How to Maintain a Healthy Weight
The best way to honor hard-earned weight loss achievements is to maintain the new lifestyle habits you adopt, says Dr. Hauser. With regard to weight loss goals specifically, it may be necessary to add additional modifications that can overcome your body’s innate weight loss resistance mechanisms. Social support, such as establishing a shared lifestyle with family members, as well as creating an environment that supports your long-term goals and limits the number of cues that prompt previous behaviors, can help, according to available research.
“Surround yourself with like-minded people who support healthy eating, a positive mindset and an active lifestyle,” encourages Orlansky. “If your current lifestyle isn’t working for you, then it’s time for change. Lifestyle changes take consistency, mindfulness and time.”

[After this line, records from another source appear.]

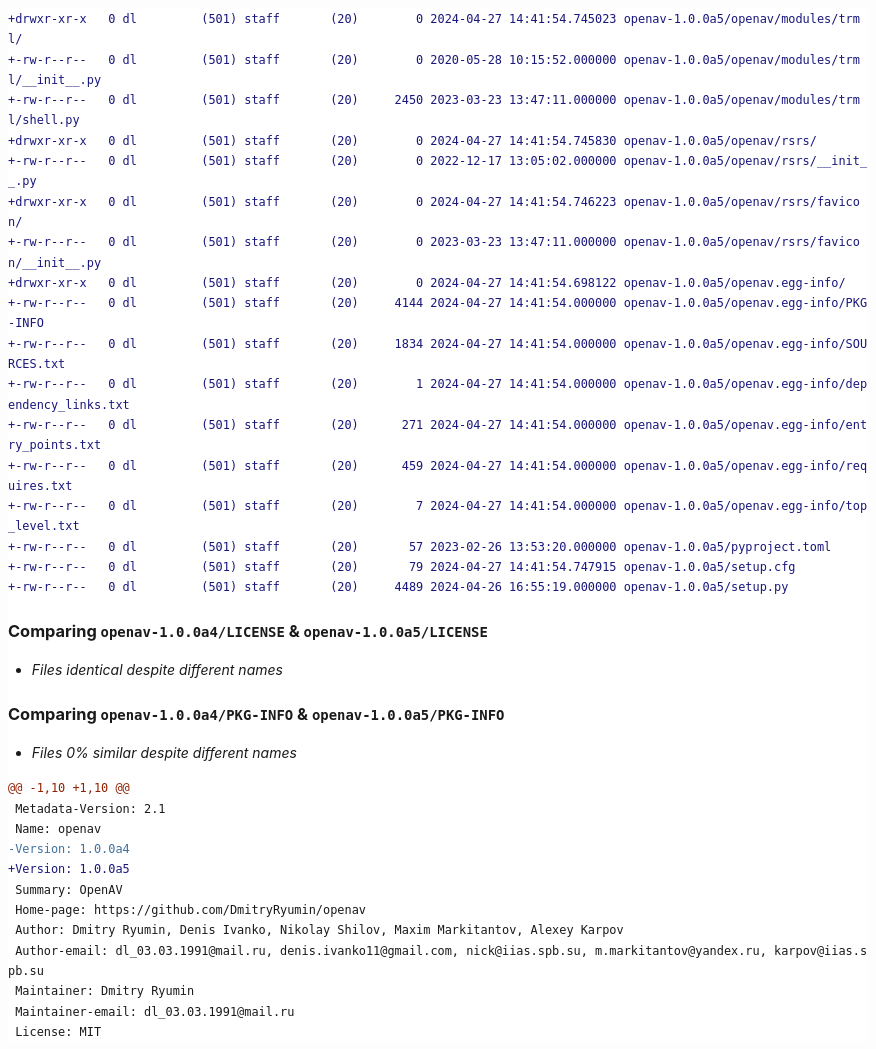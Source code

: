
```diff
+drwxr-xr-x   0 dl         (501) staff       (20)        0 2024-04-27 14:41:54.745023 openav-1.0.0a5/openav/modules/trml/
+-rw-r--r--   0 dl         (501) staff       (20)        0 2020-05-28 10:15:52.000000 openav-1.0.0a5/openav/modules/trml/__init__.py
+-rw-r--r--   0 dl         (501) staff       (20)     2450 2023-03-23 13:47:11.000000 openav-1.0.0a5/openav/modules/trml/shell.py
+drwxr-xr-x   0 dl         (501) staff       (20)        0 2024-04-27 14:41:54.745830 openav-1.0.0a5/openav/rsrs/
+-rw-r--r--   0 dl         (501) staff       (20)        0 2022-12-17 13:05:02.000000 openav-1.0.0a5/openav/rsrs/__init__.py
+drwxr-xr-x   0 dl         (501) staff       (20)        0 2024-04-27 14:41:54.746223 openav-1.0.0a5/openav/rsrs/favicon/
+-rw-r--r--   0 dl         (501) staff       (20)        0 2023-03-23 13:47:11.000000 openav-1.0.0a5/openav/rsrs/favicon/__init__.py
+drwxr-xr-x   0 dl         (501) staff       (20)        0 2024-04-27 14:41:54.698122 openav-1.0.0a5/openav.egg-info/
+-rw-r--r--   0 dl         (501) staff       (20)     4144 2024-04-27 14:41:54.000000 openav-1.0.0a5/openav.egg-info/PKG-INFO
+-rw-r--r--   0 dl         (501) staff       (20)     1834 2024-04-27 14:41:54.000000 openav-1.0.0a5/openav.egg-info/SOURCES.txt
+-rw-r--r--   0 dl         (501) staff       (20)        1 2024-04-27 14:41:54.000000 openav-1.0.0a5/openav.egg-info/dependency_links.txt
+-rw-r--r--   0 dl         (501) staff       (20)      271 2024-04-27 14:41:54.000000 openav-1.0.0a5/openav.egg-info/entry_points.txt
+-rw-r--r--   0 dl         (501) staff       (20)      459 2024-04-27 14:41:54.000000 openav-1.0.0a5/openav.egg-info/requires.txt
+-rw-r--r--   0 dl         (501) staff       (20)        7 2024-04-27 14:41:54.000000 openav-1.0.0a5/openav.egg-info/top_level.txt
+-rw-r--r--   0 dl         (501) staff       (20)       57 2023-02-26 13:53:20.000000 openav-1.0.0a5/pyproject.toml
+-rw-r--r--   0 dl         (501) staff       (20)       79 2024-04-27 14:41:54.747915 openav-1.0.0a5/setup.cfg
+-rw-r--r--   0 dl         (501) staff       (20)     4489 2024-04-26 16:55:19.000000 openav-1.0.0a5/setup.py
```

### Comparing `openav-1.0.0a4/LICENSE` & `openav-1.0.0a5/LICENSE`

 * *Files identical despite different names*

### Comparing `openav-1.0.0a4/PKG-INFO` & `openav-1.0.0a5/PKG-INFO`

 * *Files 0% similar despite different names*

```diff
@@ -1,10 +1,10 @@
 Metadata-Version: 2.1
 Name: openav
-Version: 1.0.0a4
+Version: 1.0.0a5
 Summary: OpenAV
 Home-page: https://github.com/DmitryRyumin/openav
 Author: Dmitry Ryumin, Denis Ivanko, Nikolay Shilov, Maxim Markitantov, Alexey Karpov
 Author-email: dl_03.03.1991@mail.ru, denis.ivanko11@gmail.com, nick@iias.spb.su, m.markitantov@yandex.ru, karpov@iias.spb.su
 Maintainer: Dmitry Ryumin
 Maintainer-email: dl_03.03.1991@mail.ru
 License: MIT
```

When to See a Health Care Provider
Obesity medicine specialists, as well as registered dietitians and nutritionists, can be useful allies regardless of an individual’s specific fitness and weight loss goals. If you’ve struggled repeatedly to lose weight or simply change your eating habits, these sources of outside help can make all the difference.
For individuals living with obesity, the concern is “less to do with size and more to do with what your health risk factors are at a certain size,” explains Dr. Hauser.
“For people with chronic obesity that have struggled for years trying everything to lose weight, we understand that it takes teamwork and community support to help improve diet, behavior and activity factors,” says Orlansky.